▶ [INSTRUCTIONS FOR THE TASK]:
For the listing below, output exactly the lines from the line with "Si tratamos de" up to and including the line with "### Clase 30 *Interfaces en Java 8 y 9*", and no other lines.

▶ [EXCERPTED DATA]:
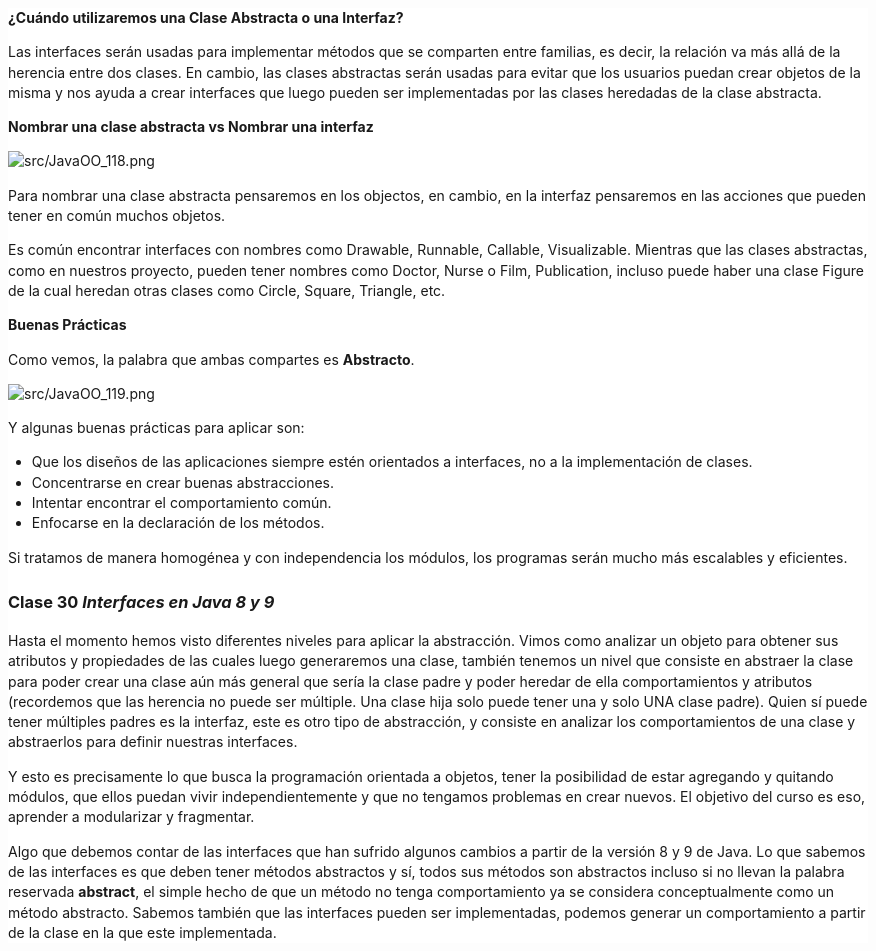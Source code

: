 **¿Cuándo utilizaremos una Clase Abstracta o una Interfaz?**

Las interfaces serán usadas para implementar métodos que se comparten entre familias, es decir, la relación va más allá de la herencia entre dos clases. En cambio, las clases abstractas serán usadas para evitar que los usuarios puedan crear objetos de la misma y nos ayuda a crear interfaces que luego pueden ser implementadas por las clases heredadas de la clase abstracta.

**Nombrar una clase abstracta vs Nombrar una interfaz**

![src/JavaOO_118.png](src/JavaOO_118.png)

Para nombrar una clase abstracta pensaremos en los objectos, en cambio, en la interfaz pensaremos en las acciones que pueden tener en común muchos objetos.

Es común encontrar interfaces con nombres como Drawable, Runnable, Callable, Visualizable. Mientras que las clases abstractas, como en nuestros proyecto, pueden tener nombres como Doctor, Nurse o Film, Publication, incluso puede haber una clase Figure de la cual heredan otras clases como Circle, Square, Triangle, etc.

**Buenas Prácticas**

Como vemos, la palabra que ambas compartes es **Abstracto**. 

![src/JavaOO_119.png](src/JavaOO_119.png)

Y algunas buenas prácticas para aplicar son:

  - Que los diseños de las aplicaciones siempre estén orientados a interfaces, no a la implementación de clases.
  - Concentrarse en crear buenas abstracciones.
  - Intentar encontrar el comportamiento común.
  - Enfocarse en la declaración de los métodos.

Si tratamos de manera homogénea y con independencia los módulos, los programas serán mucho más escalables y eficientes.

### Clase 30 *Interfaces en Java 8 y 9*

Hasta el momento hemos visto diferentes niveles para aplicar la abstracción. Vimos como analizar un objeto para obtener sus atributos y propiedades de las cuales luego generaremos una clase, también tenemos un nivel que consiste en abstraer la clase para poder crear una clase aún más general que sería la clase padre y poder heredar de ella comportamientos y atributos (recordemos que las herencia no puede ser múltiple. Una clase hija solo puede tener una y solo UNA clase padre). Quien sí puede tener múltiples padres es la interfaz, este es otro tipo de abstracción, y consiste en analizar los comportamientos de una clase y abstraerlos para definir nuestras interfaces.

Y esto es precisamente lo que busca la programación orientada a objetos, tener la posibilidad de estar agregando y quitando módulos, que ellos puedan vivir independientemente y que no tengamos problemas en crear nuevos. El objetivo del curso es eso, aprender a modularizar y fragmentar.

Algo que debemos contar de las interfaces que han sufrido algunos cambios a partir de la versión 8 y 9 de Java. Lo que sabemos de las interfaces es que deben tener métodos abstractos y sí, todos sus métodos son abstractos incluso si no llevan la palabra reservada **abstract**, el simple hecho de que un método no tenga comportamiento ya se considera conceptualmente como un método abstracto. Sabemos también que las interfaces pueden ser implementadas, podemos generar un comportamiento a partir de la clase en la que este implementada.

▶ [RESULT OF THIS EXERCISE]:
Si tratamos de manera homogénea y con independencia los módulos, los programas serán mucho más escalables y eficientes.

### Clase 30 *Interfaces en Java 8 y 9*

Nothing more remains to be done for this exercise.